Fig. 1: The inhibitory effect of Cldn11 overexpression on OC differentiation and bone resorption was not associated with the expression of OPG and RANKL in OBs.

a Primary OBs were transfected with pMX or pMX-Cldn11 and cultured in a medium containing IL-1 (10 ng/mL) or PGE₂ (10⁻⁶ M) and VitD₃ (10⁻⁸ M) for 1 day. Quantitative real time RT-PCR was performed to determine the mRNA expression of OPG and RANKL. b OBs and BMCs transfected with pMX or pMX-Cldn11 were co-cultured for 7 days in a medium containing IL-1 (10 ng/mL) or PGE₂ (10⁻⁶ M) and VitD₃ (10⁻⁸ M).
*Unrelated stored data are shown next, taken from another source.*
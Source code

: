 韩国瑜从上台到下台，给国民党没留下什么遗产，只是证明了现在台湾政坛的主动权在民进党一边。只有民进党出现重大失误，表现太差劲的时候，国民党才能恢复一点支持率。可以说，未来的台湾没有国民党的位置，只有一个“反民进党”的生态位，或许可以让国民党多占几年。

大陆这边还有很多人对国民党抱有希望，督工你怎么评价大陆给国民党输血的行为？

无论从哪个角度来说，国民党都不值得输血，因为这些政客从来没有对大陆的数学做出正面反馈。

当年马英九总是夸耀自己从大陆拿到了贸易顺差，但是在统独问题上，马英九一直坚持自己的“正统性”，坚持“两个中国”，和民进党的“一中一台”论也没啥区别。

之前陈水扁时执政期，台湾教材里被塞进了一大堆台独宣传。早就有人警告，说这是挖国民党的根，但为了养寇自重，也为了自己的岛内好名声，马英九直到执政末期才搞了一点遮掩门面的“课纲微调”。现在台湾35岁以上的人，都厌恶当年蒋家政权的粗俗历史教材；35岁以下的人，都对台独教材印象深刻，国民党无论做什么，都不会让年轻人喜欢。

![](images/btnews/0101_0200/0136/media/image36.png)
After culturing, cells were fixed, and the number of TRAP-positive MNCs (nuclei >5) was counted. c The mRNA level of Cldn11 was assessed by quantitative real time RT-PCR during osteoclastogenesis in the presence of M-CSF (30 ng/mL) and RANKL (100 ng/mL). d BMMs transfected with pMX or pMX-Cldn11 were cultured in the presence of the indicated concentrations of RANKL. After 4 days, GFP expression to confirm the efficiency of retrovirus was visualized under a fluorescence microscope, and cultured cells were stained for TRAP. e The number of TRAP-positive MNCs (nuclei >5) per well was counted. f Mature OCs transfected with pMX or pMX-Cldn11 from the co-culture system were seeded in a 48-well plate for 48 h, in a hydroxyapatite-coated plate for 24 h, or in dentin slices for 48 h. The cells attached to the 48-well plate were stained with TRAP solution (left), and those attached to the hydroxyapatite-coated plate (middle) and dentin slices (right) were removed. Then, the plates were photographed under a light microscope. g The number of TRAP-positive MNCs (nuclei >5) was counted (left), and relative resorption areas in the hydroxyapatite-coated plate and dentin slices were quantified using Image-Pro Plus (Ver 4.5) software (right). Data are presented as the mean ± SD of three independent experiments. *P < 0.05; **P < 0.01; ***P < 0.001; n.s. (not significant) vs. the pMX (control)